Application: Compare multiple graphs side-by-side.
# Customizing style, markers, linewidth, font sizes
plt.style.use('seaborn-v0_8-darkgrid')
fig, ax = plt.subplots(figsize=(8,4))
ax.plot(df_time['date'], df_time['sales_A'], marker='o', linestyle='--', linewidth=2, label='A')
ax.plot(df_time['date'], df_time['sales_B'], marker='d', linestyle='-', linewidth=1.5, label='B')
ax.set_title('Customized sales plot', fontsize=14)
ax.set_xlabel('Date', fontsize=12)
ax.set_ylabel('Sales', fontsize=12)
ax.tick_params(axis='x', rotation=30)
ax.legend(fontsize=10)
plt.tight_layout()
plt.show()
Histogram¶
Concept: Displays data distribution using frequency bars.
Application: Understand how scores or values are spread across intervals. It is also used in univariate analysis (Single feature distribution). How a single column is distributed across.
# Histogram of total_bill (tips-like data)
plt.figure(figsize=(7,4))
plt.hist(tips['total_bill'], bins=20, edgecolor='black') #'total_bill', check its distribution
plt.title('Histogram of total_bill')
plt.xlabel('total_bill')
plt.ylabel('Frequency')
plt.show()
Boxplot¶
Concept: Shows data distribution through quartiles and detects outliers.
Application: Compare income ranges or test scores between groups.
# Boxplot to compare distributions
plt.figure(figsize=(6,4))
plt.boxplot([tips['total_bill'], tips['tip']], labels=['total_bill','tip'])
plt.title('Boxplot: total_bill vs tip')
plt.ylabel('Value')
plt.show()
/var/folders/43/0syn7psx5w1fdxg82fm99xpc0000gn/T/ipykernel_24587/63742186.py:3: MatplotlibDeprecationWarning: The 'labels' parameter of boxplot() has been renamed 'tick_labels' since Matplotlib 3.9; support for the old name will be dropped in 3.11. plt.boxplot([tips['total_bill'], tips['tip']], labels=['total_bill','tip'])
For Reference
For Reference
Calculate Q1, Q2, IQR, lower_bound, upper_bound and Identify outliers.¶
import pandas as pd
# Example data
data = {'Salary': [25, 30, 35, 40, 45, 50, 55, 100, 120, 180]}
df = pd.DataFrame(data)
# Calculate Q1 and Q3
Q1 = df['Salary'].quantile(0.25)
Q3 = df['Salary'].quantile(0.75)
IQR = Q3 - Q1
# Define bounds
lower_bound = Q1 - 1.5 * IQR
upper_bound = Q3 + 1.5 * IQR
print("lower_bound: ", lower_bound)
print("upper_bound: ", upper_bound)
# Identify outliers
outliers = df[(df['Salary'] < lower_bound) | (df['Salary'] > upper_bound)]
print("Q1:", Q1)
print("Q3:", Q3)
print("IQR:", IQR)
print("Lower Bound:", lower_bound)
print("Upper Bound:", upper_bound)
print("\nOutliers:\n", outliers)
lower_bound: -42.5
upper_bound: 167.5
Q1: 36.25
Q3: 88.75
IQR: 52.5
Lower Bound: -42.5
Upper Bound: 167.5
Outliers:
Salary
9 180
Scatter plot¶
Concept: Plots two continuous variables to show relationships or correlations.

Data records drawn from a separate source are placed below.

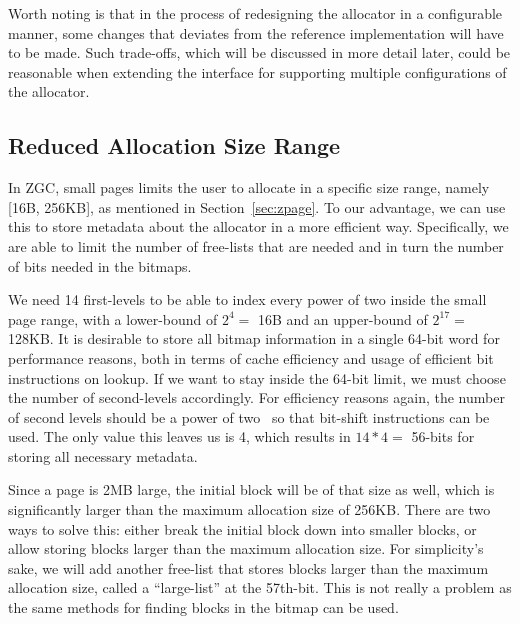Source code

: Worth noting is that in the process of redesigning the allocator in a configurable manner, some changes that deviates from the reference implementation will have to be made. Such trade-offs, which will be discussed in more detail later, could be reasonable when extending the interface for supporting multiple configurations of the allocator.

\subsection{Reduced Allocation Size Range}
\label{sec:adaptations:reduced_allocation_range}

In ZGC, small pages limits the user to allocate in a specific size range, namely [16B, 256KB], as mentioned in Section~\ref{sec:zpage}. To our advantage, we can use this to store metadata about the allocator in a more efficient way. Specifically, we are able to limit the number of free-lists that are needed and in turn the number of bits needed in the bitmaps.

We need 14 first-levels to be able to index every power of two inside the small page range, with a lower-bound of $2^4 =$ 16B and an upper-bound of $2^{17} =$ 128KB. It is desirable to store all bitmap information in a single 64-bit word for performance reasons, both in terms of cache efficiency and usage of efficient bit instructions on lookup. If we want to stay inside the 64-bit limit, we must choose the number of second-levels accordingly. For efficiency reasons again, the number of second levels should be a power of two~\cite{TLSF} so that bit-shift instructions can be used. The only value this leaves us is 4, which results in $14 * 4 =$ 56-bits for storing all necessary metadata.

Since a page is 2MB large, the initial block will be of that size as well, which is significantly larger than the maximum allocation size of 256KB. There are two ways to solve this: either break the initial block down into smaller blocks, or allow storing blocks larger than the maximum allocation size. For simplicity's sake, we will add another free-list that stores blocks larger than the maximum allocation size, called a ``large-list'' at the 57th-bit. This is not really a problem as the same methods for finding blocks in the bitmap can be used.

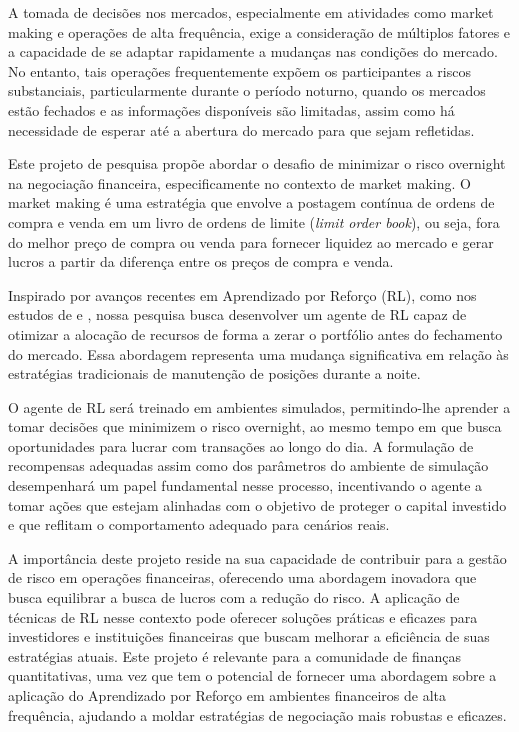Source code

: A tomada de decisões nos mercados, especialmente em atividades como market making e operações de alta frequência, exige a consideração de múltiplos fatores e a capacidade de se adaptar rapidamente a mudanças nas condições do mercado. 
No entanto, tais operações frequentemente expõem os participantes a riscos substanciais, particularmente durante o período noturno, quando os mercados estão fechados e as informações disponíveis são limitadas, assim como há necessidade de esperar até a abertura do mercado para que sejam refletidas. %

Este projeto de pesquisa propõe abordar o desafio de minimizar o risco overnight na negociação financeira, especificamente no contexto de market making. O market making é uma estratégia que envolve a postagem contínua de ordens de compra e venda em um livro de ordens de limite (\textit{limit order book}), ou seja, fora do melhor preço de compra ou venda para fornecer liquidez ao mercado e gerar lucros a partir da diferença entre os preços de compra e venda.

Inspirado por avanços recentes em Aprendizado por Reforço (RL), como nos estudos de  \cite{Gasperov2021} e \cite{Ganesh2019},  nossa pesquisa busca desenvolver um agente de RL capaz de otimizar a alocação de recursos de forma a zerar o portfólio antes do fechamento do mercado. Essa abordagem representa uma mudança significativa em relação às estratégias tradicionais de manutenção de posições durante a noite.

O agente de RL será treinado em ambientes simulados, permitindo-lhe aprender a tomar decisões que minimizem o risco overnight, ao mesmo tempo em que busca oportunidades para lucrar com transações ao longo do dia. A formulação de recompensas adequadas assim como dos parâmetros do ambiente de simulação desempenhará um papel fundamental nesse processo, incentivando o agente a tomar ações que estejam alinhadas com o objetivo de proteger o capital investido e que reflitam o comportamento adequado para cenários reais.

A importância deste projeto reside na sua capacidade de contribuir para a gestão de risco em operações financeiras, oferecendo uma abordagem inovadora que busca equilibrar a busca de lucros com a redução do risco. A aplicação de técnicas de RL nesse contexto pode oferecer soluções práticas e eficazes para investidores e instituições financeiras que buscam melhorar a eficiência de suas estratégias atuais. Este projeto é relevante para a comunidade de finanças quantitativas, uma vez que tem o potencial de fornecer uma abordagem sobre a aplicação do Aprendizado por Reforço em ambientes financeiros de alta frequência, ajudando a moldar estratégias de negociação mais robustas e eficazes.

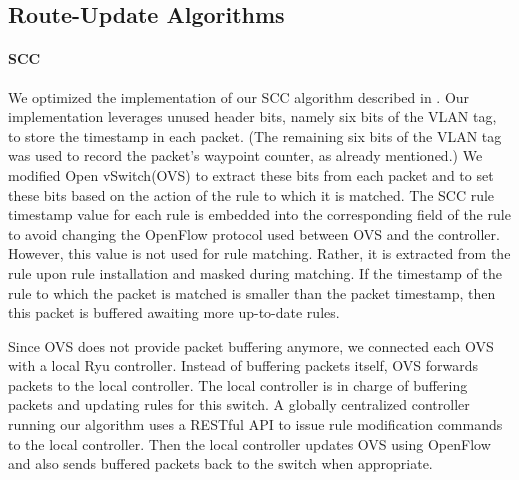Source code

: \subsection{Route-Update Algorithms}
\label{sec:implementation:route}

\paragraph{SCC}

We optimized the implementation of our SCC algorithm described in .
Our implementation leverages unused header bits, namely six bits of
the VLAN tag, to store the timestamp in each packet.  (The remaining
six bits of the VLAN tag was used to record the packet's waypoint
counter, as already mentioned.)  We
modified Open vSwitch(OVS) to extract these bits from each packet and
to set these bits based on the action of the rule to which it is
matched. The SCC rule timestamp value for each rule  is
embedded into the corresponding field of the rule to avoid changing
the OpenFlow protocol used between OVS and the controller. However,
this value is not used for rule matching.  Rather, it is extracted
from the rule upon rule installation and masked during matching. If
the timestamp of the rule to which the packet is matched is smaller
than the packet timestamp, then this packet is buffered awaiting
more up-to-date rules.

Since OVS does not provide packet buffering anymore, we connected each
OVS with a local Ryu controller. Instead of buffering packets itself,
OVS forwards packets to the local controller. The local controller
is in charge of buffering packets and updating rules for this
switch. A globally centralized controller running our algorithm uses a
RESTful API to issue rule modification commands to the local
controller. Then the local controller updates OVS using OpenFlow and
also sends buffered packets back to the switch when appropriate.


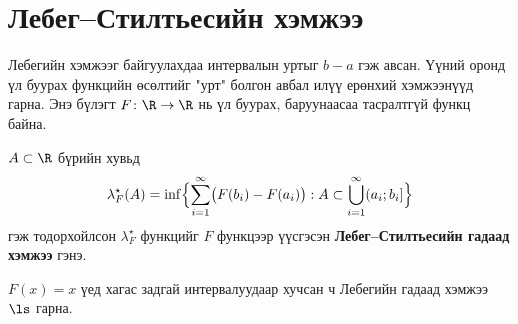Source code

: \section{Лебег--Стилтьесийн хэмжээ}
Лебегийн хэмжээг байгуулахдаа интервалын уртыг $b-a$ гэж авсан. Үүний оронд үл буурах функцийн өсөлтийг "урт" болгон авбал илүү ерөнхий хэмжээнүүд гарна. Энэ бүлэгт $F\colon\R\to\R$ нь үл буурах, баруунаасаа тасралтгүй функц байна.

\begin{dfn}\label{lsouter}
$A\subset\R$ бүрийн хувьд
$$\lambda_F^{\star}(A)=\inf\Bigl\{\sum_{i=1}^{\infty}\bigl(F(b_i)-F(a_i)\bigr): A\subset\bigcup_{i=1}^{\infty}(a_i;b_i]\Bigr\}$$
гэж тодорхойлсон $\lambda_F^{\star}$ функцийг $F$ функцээр үүсгэсэн \textbf{Лебег--Стилтьесийн гадаад хэмжээ} гэнэ.
\end{dfn}
$F(x)=x$ үед хагас задгай интервалуудаар хучсан ч Лебегийн гадаад хэмжээ $\ls$ гарна.

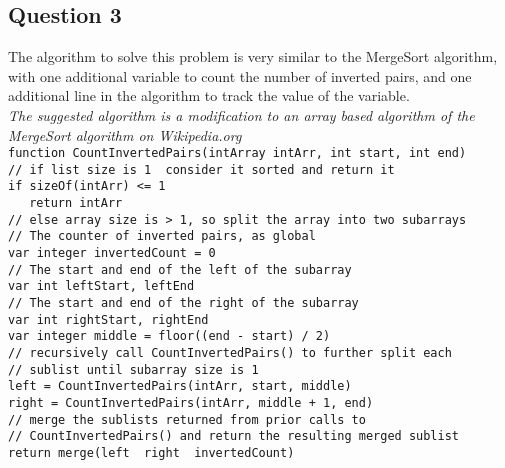 \documentclass{article}
\begin{document}
\subsection*{Question 3}
The algorithm to solve this problem is very similar to the MergeSort algorithm,
with one additional variable to count the number of inverted pairs, and one
additional line in the algorithm to track the value of the variable.\\
\textit{The suggested algorithm is a modification to an array based algorithm
of the MergeSort algorithm on Wikipedia.org}\\

\vspace{0.5cm} \texttt{function CountInvertedPairs(intArray intArr, int
start, int end)}\\
\texttt{// if list size is 1\, consider it sorted and return it}\\
\texttt{if sizeOf(intArr) <= 1}\\
\texttt{$\quad$    return intArr}\\
\texttt{// else array size is > 1, so split the array into two subarrays}\\
\texttt{// The counter of inverted pairs, as global}\\
\texttt{var integer invertedCount = 0}\\
\texttt{// The start and end of the left of the subarray }\\
\texttt{var int leftStart, leftEnd }\\
\texttt{// The start and end of the right of the subarray }\\
\texttt{var int rightStart, rightEnd }\\
\texttt{var integer middle = floor((end - start) / 2)}\\
\texttt{// recursively call CountInvertedPairs() to further split each}\\
\texttt{// sublist until subarray size is 1}\\
\texttt{left = CountInvertedPairs(intArr, start, middle)}\\
\texttt{right = CountInvertedPairs(intArr, middle + 1, end)}\\
\texttt{// merge the sublists returned from prior calls to}\\
\texttt{// CountInvertedPairs() and return the resulting merged sublist}\\
\texttt{return merge(left\, right\, invertedCount)}\\
\end{document}
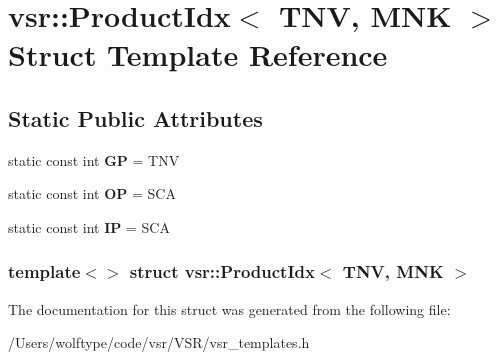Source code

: \hypertarget{structvsr_1_1_product_idx_3_01_t_n_v_00_01_m_n_k_01_4}{\section{vsr\-:\-:Product\-Idx$<$ T\-N\-V, M\-N\-K $>$ Struct Template Reference}
\label{structvsr_1_1_product_idx_3_01_t_n_v_00_01_m_n_k_01_4}
}
\subsection*{Static Public Attributes}
\begin{DoxyCompactItemize}
\item 
\hypertarget{structvsr_1_1_product_idx_3_01_t_n_v_00_01_m_n_k_01_4_a55be8a1616e27f4c9394a3778708517c}{static const int {\bfseries G\-P} = T\-N\-V}\label{structvsr_1_1_product_idx_3_01_t_n_v_00_01_m_n_k_01_4_a55be8a1616e27f4c9394a3778708517c}

\item 
\hypertarget{structvsr_1_1_product_idx_3_01_t_n_v_00_01_m_n_k_01_4_a88b0f7671b2354b12ef99480b2ca1e17}{static const int {\bfseries O\-P} = S\-C\-A}\label{structvsr_1_1_product_idx_3_01_t_n_v_00_01_m_n_k_01_4_a88b0f7671b2354b12ef99480b2ca1e17}

\item 
\hypertarget{structvsr_1_1_product_idx_3_01_t_n_v_00_01_m_n_k_01_4_ab8f36b378a6589794f5ca794d1089484}{static const int {\bfseries I\-P} = S\-C\-A}\label{structvsr_1_1_product_idx_3_01_t_n_v_00_01_m_n_k_01_4_ab8f36b378a6589794f5ca794d1089484}

\end{DoxyCompactItemize}
\subsubsection*{template$<$$>$ struct vsr\-::\-Product\-Idx$<$ T\-N\-V, M\-N\-K $>$}



The documentation for this struct was generated from the following file\-:\begin{DoxyCompactItemize}
\item 
/\-Users/wolftype/code/vsr/\-V\-S\-R/vsr\-\_\-templates.\-h\end{DoxyCompactItemize}
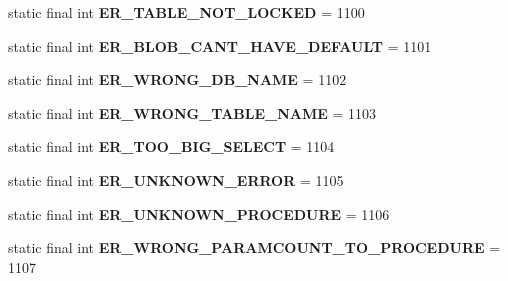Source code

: \begin{DoxyCompactItemize}
static final int {\bfseries E\+R\+\_\+\+T\+A\+B\+L\+E\+\_\+\+N\+O\+T\+\_\+\+L\+O\+C\+K\+ED} = 1100
\item 
\mbox{\label{classcom_1_1mysql_1_1jdbc_1_1_mysql_error_numbers_a24e6049d82f1347abbe7cc65deac4f5d}} 
static final int {\bfseries E\+R\+\_\+\+B\+L\+O\+B\+\_\+\+C\+A\+N\+T\+\_\+\+H\+A\+V\+E\+\_\+\+D\+E\+F\+A\+U\+LT} = 1101
\item 
\mbox{\label{classcom_1_1mysql_1_1jdbc_1_1_mysql_error_numbers_a44e376a5dd271d23d62fbffc53bc914f}} 
static final int {\bfseries E\+R\+\_\+\+W\+R\+O\+N\+G\+\_\+\+D\+B\+\_\+\+N\+A\+ME} = 1102
\item 
\mbox{\label{classcom_1_1mysql_1_1jdbc_1_1_mysql_error_numbers_a208c1c95980f02073d3a322131b9da8f}} 
static final int {\bfseries E\+R\+\_\+\+W\+R\+O\+N\+G\+\_\+\+T\+A\+B\+L\+E\+\_\+\+N\+A\+ME} = 1103
\item 
\mbox{\label{classcom_1_1mysql_1_1jdbc_1_1_mysql_error_numbers_a2015bbf2f9a8e3ce18dfde39b79611ad}} 
static final int {\bfseries E\+R\+\_\+\+T\+O\+O\+\_\+\+B\+I\+G\+\_\+\+S\+E\+L\+E\+CT} = 1104
\item 
\mbox{\label{classcom_1_1mysql_1_1jdbc_1_1_mysql_error_numbers_a9a054a3ad29dd2983f8f55602442ed7d}} 
static final int {\bfseries E\+R\+\_\+\+U\+N\+K\+N\+O\+W\+N\+\_\+\+E\+R\+R\+OR} = 1105
\item 
\mbox{\label{classcom_1_1mysql_1_1jdbc_1_1_mysql_error_numbers_ae0959c030ffb864fa8df2d2f14fda234}} 
static final int {\bfseries E\+R\+\_\+\+U\+N\+K\+N\+O\+W\+N\+\_\+\+P\+R\+O\+C\+E\+D\+U\+RE} = 1106
\item 
\mbox{\label{classcom_1_1mysql_1_1jdbc_1_1_mysql_error_numbers_a8a808336f5d786b7951dbd4ccc747b78}} 
static final int {\bfseries E\+R\+\_\+\+W\+R\+O\+N\+G\+\_\+\+P\+A\+R\+A\+M\+C\+O\+U\+N\+T\+\_\+\+T\+O\+\_\+\+P\+R\+O\+C\+E\+D\+U\+RE} = 1107
\item 
\mbox{\label{classcom_1_1mysql_1_1jdbc_1_1_mysql_error_numbers_aaaec46a52bf269037502febe4982109b}} 

\end{DoxyCompactItemize}
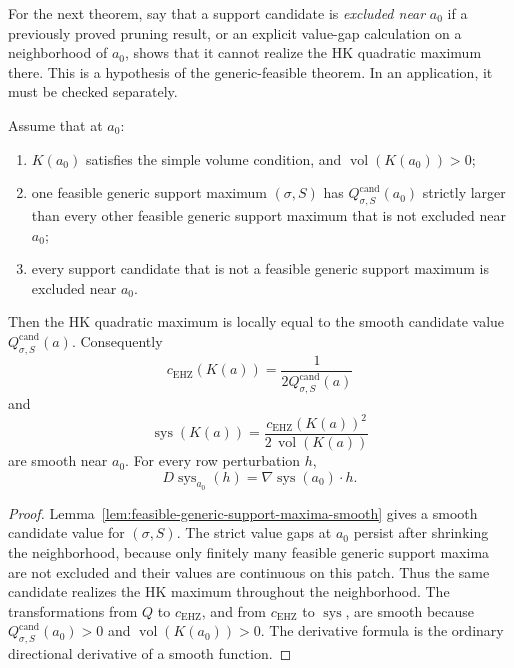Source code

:\begin{unverified}
For the next theorem, say that a support candidate is \emph{excluded near}
\(a_0\) if a previously proved pruning result, or an explicit value-gap
calculation on a neighborhood of \(a_0\), shows that it cannot realize the HK
quadratic maximum there. This is a hypothesis of the generic-feasible theorem.
In an application, it must be checked separately.

\begin{theorem}
\label{thm:smooth-sys-feasible-generic-candidate}
Assume that at \(a_0\):
\begin{enumerate}
\item \(K(a_0)\) satisfies the simple volume condition, and
  \(\operatorname{vol}(K(a_0))>0\);
\item one feasible generic support maximum \((\sigma,S)\) has
  \(Q^{\mathrm{cand}}_{\sigma,S}(a_0)\) strictly larger than every other
  feasible generic support maximum that is not excluded near \(a_0\);
\item every support candidate that is not a feasible generic support maximum is
  excluded near \(a_0\).
\end{enumerate}
Then the HK quadratic maximum is locally equal to the smooth candidate value
\(Q^{\mathrm{cand}}_{\sigma,S}(a)\). Consequently
\[
  c_{\mathrm{EHZ}}(K(a))
    = \frac{1}{2 Q^{\mathrm{cand}}_{\sigma,S}(a)}
\]
and
\[
  \operatorname{sys}(K(a))
    = \frac{c_{\mathrm{EHZ}}(K(a))^2}
           {2\,\operatorname{vol}(K(a))}
\]
are smooth near \(a_0\). For every row perturbation \(h\),
\[
  D\operatorname{sys}_{a_0}(h)
    = \nabla \operatorname{sys}(a_0)\cdot h .
\]
\end{theorem}

\begin{proof}
Lemma~\ref{lem:feasible-generic-support-maxima-smooth} gives a smooth candidate value for
\((\sigma,S)\). The strict value gaps at \(a_0\) persist after shrinking the
neighborhood, because only finitely many feasible generic support maxima are
not excluded and their values are continuous on this patch. Thus the same
candidate realizes the HK maximum throughout the neighborhood. The
transformations from \(Q\) to
\(c_{\mathrm{EHZ}}\), and from \(c_{\mathrm{EHZ}}\) to \(\operatorname{sys}\),
are smooth because \(Q^{\mathrm{cand}}_{\sigma,S}(a_0)>0\) and
\(\operatorname{vol}(K(a_0))>0\). The derivative formula is the ordinary
directional derivative of a smooth function.
\end{proof}


\end{unverified}
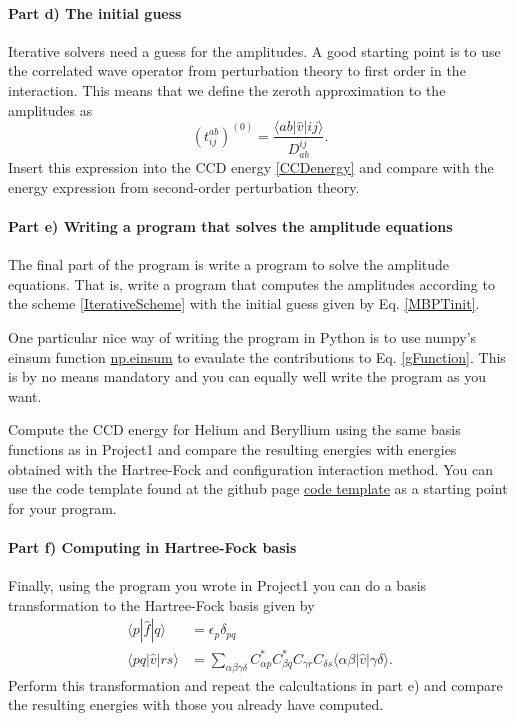 \documentclass[a4paper,10pt]{article}
\newcommand{\braket}[1]{\langle#1\rangle}
\theoremstyle{definition}
\begin{document}
\paragraph{Part d) The initial guess}
Iterative solvers need a guess for the amplitudes. A good starting point is to use
the correlated wave operator from perturbation theory to first order in the interaction.
This means that we define the zeroth approximation to the amplitudes as
\begin{equation}
 (t^{ab}_{ij})^{(0)} = \frac{\braket{ab|\hat{v}|ij}}{D^{ij}_{ab}} \label{MBPTinit}. 
\end{equation}
Insert this expression into the CCD energy \ref{CCDenergy} and compare with the energy expression from second-order 
perturbation theory.

\paragraph{Part e) Writing a program that solves the amplitude equations}
The final part of the program is write a program to solve the amplitude equations. That is, write 
a program that computes the amplitudes according to the scheme \ref{IterativeScheme} with the initial 
guess given by Eq. \ref{MBPTinit}. 

One particular nice way of writing the program in Python is to use numpy's einsum 
function \href{https://docs.scipy.org/doc/numpy-1.15.1/reference/generated/numpy.einsum.html}{np.einsum} to evaulate 
the contributions to Eq. \ref{gFunction}. This is by no means mandatory and you can equally well write the program 
as you want.

Compute the CCD energy for Helium and Beryllium using the same basis functions as in Project1 and compare the resulting 
energies with energies obtained with the Hartree-Fock and configuration interaction method. You can use the code template 
found at the github page \href{https://github.com/ManyBodyPhysics/FYS4480/tree/master/doc/Projects/2018/Project1/code_template}{code template} as a starting point for 
your program. 

\paragraph{Part f) Computing in Hartree-Fock basis}
Finally, using the program you wrote in Project1 you can do a basis transformation to the Hartree-Fock basis given 
by 
\begin{align*}
 \braket{p|\hat{f}|q}   &= \epsilon_p \delta_{pq} \\
 \braket{pq|\hat{v}|rs} &= \sum_{\alpha \beta \gamma \delta} C^*_{\alpha p} C^*_{\beta q} C_{\gamma r} C_{\delta s} \braket{\alpha \beta | \hat{v} | \gamma \delta }.
\end{align*}
Perform this transformation and repeat the calcultations in part e) and compare the resulting energies with those you already 
have computed.
\end{document}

Application: Analyze relationship between height and weight.
# Scatter plot: tip vs total_bill
plt.figure(figsize=(6,4))
plt.scatter(tips['total_bill'], tips['tip'])
plt.title('Scatter: tip vs total_bill')
plt.xlabel('total_bill')
plt.ylabel('tip')
plt.show()
Heatmap (matrix)¶
Concept: Represents data values as colors on a grid.
Application: Visualize correlation between dataset features.
# Heatmap with matplotlib (correlation/confusion matrix)
corr = df_time[['sales_A','sales_B']].corr()
fig, ax = plt.subplots(figsize=(4,3))
cax = ax.imshow(corr, interpolation='nearest', cmap='coolwarm') #'bilinear','nearest'
ax.set_xticks([0,1]); ax.set_yticks([0,1])
ax.set_xticklabels(['sales_A','sales_B']); ax.set_yticklabels(['sales_A','sales_B'])
fig.colorbar(cax)
ax.set_title('Correlation matrix (matplotlib)')
plt.tight_layout()
plt.show()
Time-series plotting¶
Concept: Special line plot showing data points over time.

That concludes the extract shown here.